What's most surprising about the Surprise Bill bill is how unusually bipartisan the issue is (which is presumably also the only reason it was able to pass through both the House and Senate in the first place).
...The final bill gives providers and insurers 30 days to work out payment rates, and, if they are unable to agree, they can turn to a new independent dispute resolution process that HHS must set up by Jan. 1, 2022.
Therein lies the rub (and yes, that's the first time I've used that phrase):
...Congress added several other factors for consideration, including: providers’ level of training, quality and patient outcomes, market share for providers and payers, patient acuity, teaching status and prior contracted rates. The law also was tweaked to explicitly say that arbitrators cannot consider the provider’s billed charge, the usual or customary charge, or rates paid by Medicare, Medicaid or other government programs.
While it’s clear that Medicare charges cannot be considered, stakeholders hold different views on whether the six factors listed in the text should be considered equally, or whether Congress intended the qualifying payment (QPA) amount to be the primary consideration and the other factors to be used only in certain circumstances.
If both Republicans and Democrats in both the House and Senate agree that all of the factors have to be weighed equally, what's the problem?
James Gelfand, senior vice president of health policy for the ERISA Industry Committee (ERIC) says his lobby’s interpretation of the text is that primacy should be given to the QPAs. In a recent call with reporters, Gelfand argued that many of the other factors -- like provider training and patient acuity -- are already baked in the coding.
OK, but the bill has already been passed and signed into law by Congress, and it's members of both parties and both chambers of Congress saying he's wrong, so...
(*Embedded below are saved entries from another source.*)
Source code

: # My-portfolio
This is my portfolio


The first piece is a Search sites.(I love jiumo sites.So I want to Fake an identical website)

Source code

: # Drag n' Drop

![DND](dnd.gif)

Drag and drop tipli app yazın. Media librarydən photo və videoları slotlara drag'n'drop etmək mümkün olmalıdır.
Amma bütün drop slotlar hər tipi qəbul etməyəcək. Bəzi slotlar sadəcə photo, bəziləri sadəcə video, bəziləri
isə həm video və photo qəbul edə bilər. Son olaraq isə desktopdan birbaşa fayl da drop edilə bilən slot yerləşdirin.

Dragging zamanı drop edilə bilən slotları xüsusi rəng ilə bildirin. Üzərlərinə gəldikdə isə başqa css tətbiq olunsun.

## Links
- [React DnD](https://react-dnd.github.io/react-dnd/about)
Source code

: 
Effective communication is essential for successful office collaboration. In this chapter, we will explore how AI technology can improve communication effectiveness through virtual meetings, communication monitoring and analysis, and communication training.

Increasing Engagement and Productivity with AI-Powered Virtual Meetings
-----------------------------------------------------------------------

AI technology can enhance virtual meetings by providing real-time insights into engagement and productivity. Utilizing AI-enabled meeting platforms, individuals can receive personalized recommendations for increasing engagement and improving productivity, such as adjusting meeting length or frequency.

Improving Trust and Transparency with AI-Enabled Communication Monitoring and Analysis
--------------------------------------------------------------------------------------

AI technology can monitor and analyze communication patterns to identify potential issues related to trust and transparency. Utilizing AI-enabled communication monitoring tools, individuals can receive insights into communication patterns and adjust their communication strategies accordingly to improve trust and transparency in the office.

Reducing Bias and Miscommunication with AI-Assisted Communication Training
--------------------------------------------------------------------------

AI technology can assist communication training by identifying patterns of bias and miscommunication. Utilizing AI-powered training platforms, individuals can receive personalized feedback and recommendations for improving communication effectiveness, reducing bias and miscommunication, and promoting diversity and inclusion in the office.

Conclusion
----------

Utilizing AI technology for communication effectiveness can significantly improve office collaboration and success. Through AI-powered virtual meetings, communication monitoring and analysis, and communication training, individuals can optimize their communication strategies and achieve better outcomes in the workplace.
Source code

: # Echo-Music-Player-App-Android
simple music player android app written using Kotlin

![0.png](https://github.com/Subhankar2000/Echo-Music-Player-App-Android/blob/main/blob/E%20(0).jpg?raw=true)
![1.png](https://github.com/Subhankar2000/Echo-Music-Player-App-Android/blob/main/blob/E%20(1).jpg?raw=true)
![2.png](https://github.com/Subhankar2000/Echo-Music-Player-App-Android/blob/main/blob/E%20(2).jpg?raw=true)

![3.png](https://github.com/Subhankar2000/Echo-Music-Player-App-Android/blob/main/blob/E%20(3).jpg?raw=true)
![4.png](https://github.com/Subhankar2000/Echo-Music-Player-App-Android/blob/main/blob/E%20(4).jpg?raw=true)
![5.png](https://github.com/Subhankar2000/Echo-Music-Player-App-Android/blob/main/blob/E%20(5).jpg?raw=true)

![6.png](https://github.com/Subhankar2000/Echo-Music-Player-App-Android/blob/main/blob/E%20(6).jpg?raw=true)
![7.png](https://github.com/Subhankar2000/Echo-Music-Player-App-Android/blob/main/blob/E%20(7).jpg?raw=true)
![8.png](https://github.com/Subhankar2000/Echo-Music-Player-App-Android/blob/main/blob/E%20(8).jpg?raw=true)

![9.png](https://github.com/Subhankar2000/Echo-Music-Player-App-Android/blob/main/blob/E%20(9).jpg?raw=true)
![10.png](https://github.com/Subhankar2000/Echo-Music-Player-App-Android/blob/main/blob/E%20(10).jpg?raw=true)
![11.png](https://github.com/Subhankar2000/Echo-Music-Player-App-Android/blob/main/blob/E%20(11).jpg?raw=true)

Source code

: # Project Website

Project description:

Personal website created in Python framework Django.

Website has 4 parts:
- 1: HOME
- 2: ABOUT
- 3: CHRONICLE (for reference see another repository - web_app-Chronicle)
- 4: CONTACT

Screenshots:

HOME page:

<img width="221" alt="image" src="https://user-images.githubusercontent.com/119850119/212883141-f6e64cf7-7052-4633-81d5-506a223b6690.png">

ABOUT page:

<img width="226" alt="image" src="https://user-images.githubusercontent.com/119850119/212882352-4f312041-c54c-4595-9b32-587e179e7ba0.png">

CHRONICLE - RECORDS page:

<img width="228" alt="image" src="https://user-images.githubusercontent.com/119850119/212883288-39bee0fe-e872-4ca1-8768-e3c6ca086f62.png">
...He also notes that the Congressional Budget Office assumed that most cases will adhere to the QPA and will not be based on QPA plus multipliers for the other factors. “Congress relied on this CBO score in passing the No Surprises Act,” Gelfand notes.
Whoops. Hmmmm...
Jack Hoadley of Georgetown University’s Center on Health Insurance Reforms (CHIR) also believes that since the QPA, or in-network rates is the first factor listed in the statute, it is the most important. The other pieces -- like patient acuity- would be captured by coding, he says. Since there is room for abuse, it is critical that the rulemaking provide guidance to indicate when it is appropriate for the arbitrator to look beyond the QPA. It is also crucial that the arbitrator be knowledgeable enough about coding to able to understand which factors are relevant to a particular case, Hoadley adds.
OK, so now what?
Loren Adler, associate director of the USC-Brookings Schaeffer Initiative for Health Policy, who closely tracked the legislative debate, says it is “plausible” that different lawmakers had different intentions in the bill. He notes that some of the less consumer-friendly factors added to the bill at the last-minute last December were pulled from Cassidy-Hassan proposals.
“However, I’d gotten the impression that HELP, Energy & Commerce, and Ways & Means intended the qualifying payment amount to be the main factor,” Adler says.
The article goes on for awhile longer, but I think you get the point.